As a matter of fact, even Yeezy himself is often satisfied with becoming lost in the glorious bluster. Dance floor-ready closer Fade only features its credited author in a brief appearance near its opening, while Waves' relentless psychedelics can hardly find space for the rapper. The LP makes time for West to flow here and there, and the moments when he gets a headful of steam tend to impress, such as on gritty banger Feedback, and the second half of the celebratory Highlights. His elongated verse on No More Parties in LA stands among the best of his career, a manic, schizophrenic tirade that marks the first and undoubtably last time he will ever best Kendrick Lamar on a shared track. Otherwise, West's words often seem misjudged or half-baked, such as on the melancholic FML, or the punchline swing-and-miss of Father Stretch My Hands Pt. 1. It's obvious that Kanye can still get it going when he feels inspired, but here he seems far more interested in being a curator than a star.
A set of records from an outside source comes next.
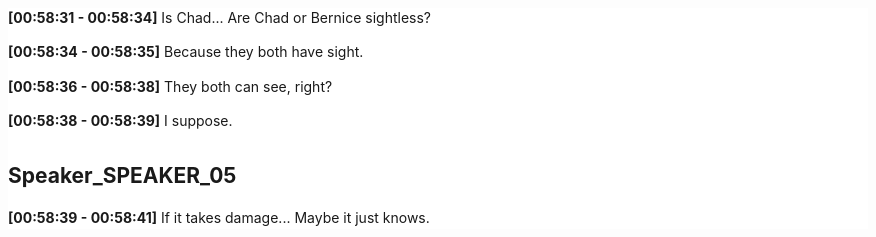 **[00:58:31 - 00:58:34]** Is Chad... Are Chad or Bernice sightless?

**[00:58:34 - 00:58:35]** Because they both have sight.

**[00:58:36 - 00:58:38]** They both can see, right?

**[00:58:38 - 00:58:39]** I suppose.


## Speaker_SPEAKER_05

**[00:58:39 - 00:58:41]** If it takes damage... Maybe it just knows.

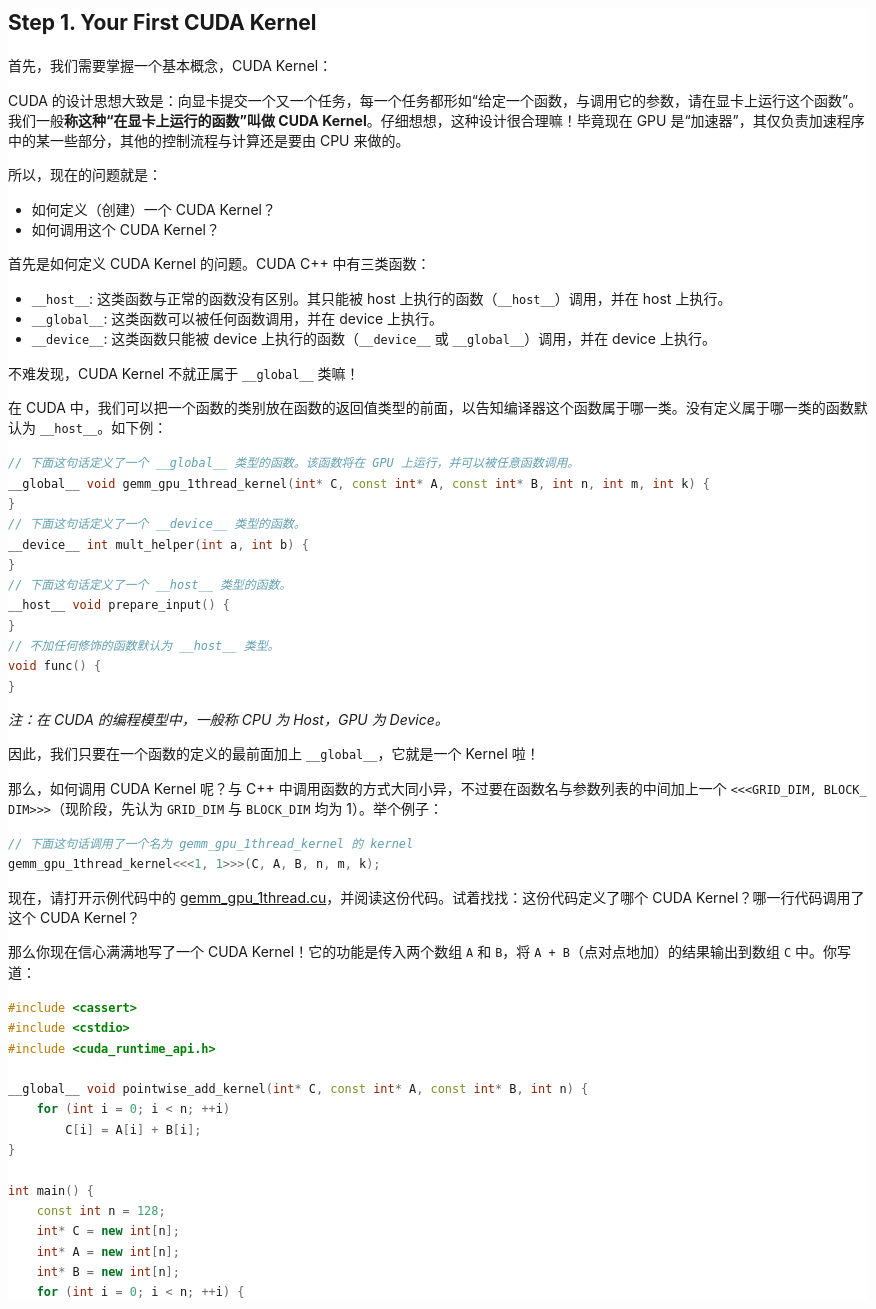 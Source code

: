## Step 1. Your First CUDA Kernel

首先，我们需要掌握一个基本概念，CUDA Kernel：

CUDA 的设计思想大致是：向显卡提交一个又一个任务，每一个任务都形如“给定一个函数，与调用它的参数，请在显卡上运行这个函数”。我们一般**称这种“在显卡上运行的函数”叫做 CUDA Kernel**。仔细想想，这种设计很合理嘛！毕竟现在 GPU 是“加速器”，其仅负责加速程序中的某一些部分，其他的控制流程与计算还是要由 CPU 来做的。

所以，现在的问题就是：

- 如何定义（创建）一个 CUDA Kernel？
- 如何调用这个 CUDA Kernel？

首先是如何定义 CUDA Kernel 的问题。CUDA C++ 中有三类函数：

- `__host__`: 这类函数与正常的函数没有区别。其只能被 host 上执行的函数（`__host__`）调用，并在 host 上执行。
- `__global__`: 这类函数可以被任何函数调用，并在 device 上执行。
- `__device__`: 这类函数只能被 device 上执行的函数（`__device__` 或 `__global__`）调用，并在 device 上执行。

不难发现，CUDA Kernel 不就正属于 `__global__` 类嘛！

在 CUDA 中，我们可以把一个函数的类别放在函数的返回值类型的前面，以告知编译器这个函数属于哪一类。没有定义属于哪一类的函数默认为 `__host__`。如下例：

```cpp
// 下面这句话定义了一个 __global__ 类型的函数。该函数将在 GPU 上运行，并可以被任意函数调用。
__global__ void gemm_gpu_1thread_kernel(int* C, const int* A, const int* B, int n, int m, int k) {
}
// 下面这句话定义了一个 __device__ 类型的函数。
__device__ int mult_helper(int a, int b) {
}
// 下面这句话定义了一个 __host__ 类型的函数。
__host__ void prepare_input() {
}
// 不加任何修饰的函数默认为 __host__ 类型。
void func() {
}
```

*注：在 CUDA 的编程模型中，一般称 CPU 为 Host，GPU 为 Device。*

因此，我们只要在一个函数的定义的最前面加上 `__global__`，它就是一个 Kernel 啦！

那么，如何调用 CUDA Kernel 呢？与 C++ 中调用函数的方式大同小异，不过要在函数名与参数列表的中间加上一个 `<<<GRID_DIM, BLOCK_DIM>>>`（现阶段，先认为 `GRID_DIM` 与 `BLOCK_DIM` 均为 1）。举个例子：

```cpp
// 下面这句话调用了一个名为 gemm_gpu_1thread_kernel 的 kernel
gemm_gpu_1thread_kernel<<<1, 1>>>(C, A, B, n, m, k);
```

现在，请打开示例代码中的 [gemm_gpu_1thread.cu](https://github.com/interestingLSY/CUDA-From-Correctness-To-Performance-Code/blob/master/gemm_gpu_1thread.cu)，并阅读这份代码。试着找找：这份代码定义了哪个 CUDA Kernel？哪一行代码调用了这个 CUDA Kernel？

那么你现在信心满满地写了一个 CUDA Kernel！它的功能是传入两个数组 `A` 和 `B`，将 `A + B`（点对点地加）的结果输出到数组 `C` 中。你写道：

```cpp
#include <cassert>
#include <cstdio>
#include <cuda_runtime_api.h>

__global__ void pointwise_add_kernel(int* C, const int* A, const int* B, int n) {
	for (int i = 0; i < n; ++i)
  		C[i] = A[i] + B[i];
}

int main() {
	const int n = 128;
	int* C = new int[n];
	int* A = new int[n];
	int* B = new int[n];
	for (int i = 0; i < n; ++i) {
``` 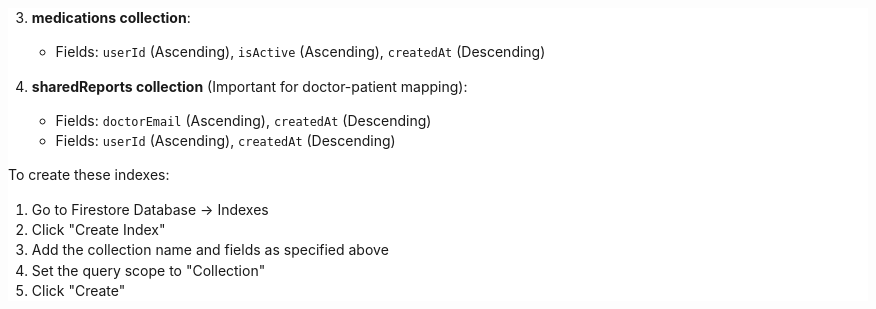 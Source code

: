 3. **medications collection**:
   - Fields: `userId` (Ascending), `isActive` (Ascending), `createdAt` (Descending)

4. **sharedReports collection** (Important for doctor-patient mapping):
   - Fields: `doctorEmail` (Ascending), `createdAt` (Descending)
   - Fields: `userId` (Ascending), `createdAt` (Descending)

To create these indexes:
1. Go to Firestore Database → Indexes
2. Click "Create Index"
3. Add the collection name and fields as specified above
4. Set the query scope to "Collection"
5. Click "Create"
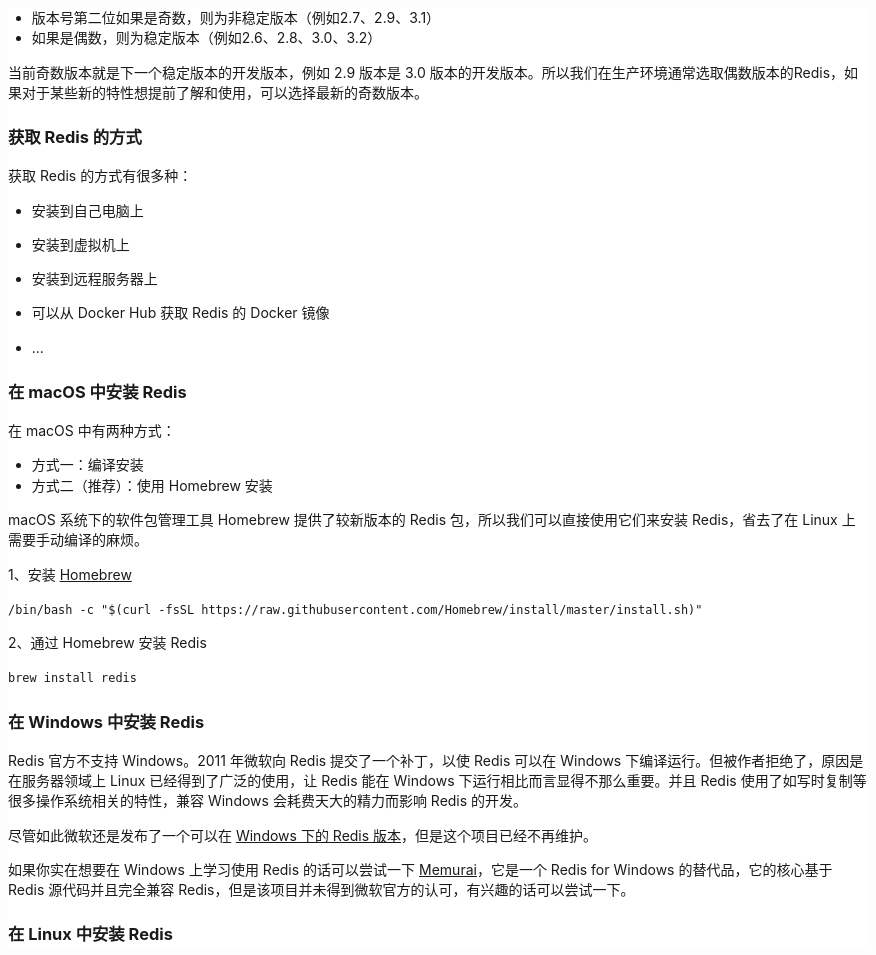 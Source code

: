 - 版本号第二位如果是奇数，则为非稳定版本（例如2.7、2.9、3.1）
- 如果是偶数，则为稳定版本（例如2.6、2.8、3.0、3.2）



当前奇数版本就是下一个稳定版本的开发版本，例如 2.9 版本是 3.0 版本的开发版本。所以我们在生产环境通常选取偶数版本的Redis，如果对于某些新的特性想提前了解和使用，可以选择最新的奇数版本。



### 获取 Redis 的方式

获取 Redis 的方式有很多种：

- 安装到自己电脑上
- 安装到虚拟机上

- 安装到远程服务器上
- 可以从 Docker Hub 获取 Redis 的 Docker 镜像

- ...



### 在 macOS 中安装 Redis

在 macOS 中有两种方式：

- 方式一：编译安装
- 方式二（推荐）：使用 Homebrew 安装



macOS 系统下的软件包管理工具 Homebrew 提供了较新版本的 Redis 包，所以我们可以直接使用它们来安装 Redis，省去了在 Linux 上需要手动编译的麻烦。

1、安装 [Homebrew](https://brew.sh/)

```shell
/bin/bash -c "$(curl -fsSL https://raw.githubusercontent.com/Homebrew/install/master/install.sh)"
```



2、通过 Homebrew 安装 Redis

```shell
brew install redis
```



### 在 Windows 中安装 Redis

Redis 官方不支持 Windows。2011 年微软向 Redis 提交了一个补丁，以使 Redis 可以在 Windows 下编译运行。但被作者拒绝了，原因是在服务器领域上 Linux 已经得到了广泛的使用，让 Redis 能在 Windows 下运行相比而言显得不那么重要。并且 Redis 使用了如写时复制等很多操作系统相关的特性，兼容 Windows 会耗费天大的精力而影响 Redis 的开发。

尽管如此微软还是发布了一个可以在 [Windows 下的 Redis 版本](https://github.com/microsoftarchive/redis)，但是这个项目已经不再维护。

如果你实在想要在 Windows 上学习使用 Redis 的话可以尝试一下 [Memurai](https://www.memurai.com/)，它是一个 Redis for Windows 的替代品，它的核心基于 Redis 源代码并且完全兼容 Redis，但是该项目并未得到微软官方的认可，有兴趣的话可以尝试一下。



### 在 Linux 中安装 Redis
This is hardly a new concept in West's discography, and as a matter of fact, The Life of Pablo is the very first Kanye solo album that neglects to break new sonic or thematic ground. Its most revelatory aspect came in the form of its unveiling; with its release date announced long before its completion, West decided to debut the disc at a showing of his new fashion line, the event taking place in New York's legendary Madison Square Garden, and streamed to movie theaters across the globe. What's more, the thing was a work in progress even as it premiered, and while the majority of the LP could be heard echoing through the arena's cavernous enormity that day, the album proper dropped two and a half days later... and even that iteration is still being described as a rough draft. In an age of early leaks and studio transparency, West might have stumbled onto the only way to prevent the world from hearing an artist's work before its creator is ready: simply not being done yet. Was this new innovation purposeful, or just a happy accident? The same question could be aimed at almost each and every aspect of Kanye's career, and while The Life of Pablo represents a more confused and less focused Ye than we've become accustomed to seeing over the years, it's still the type of musical talent show that no one else on earth is currently capable of pulling off. You're allowed to have your reservations, and I have mine too, but even when West's words seem to fail him, the music speaks for itself.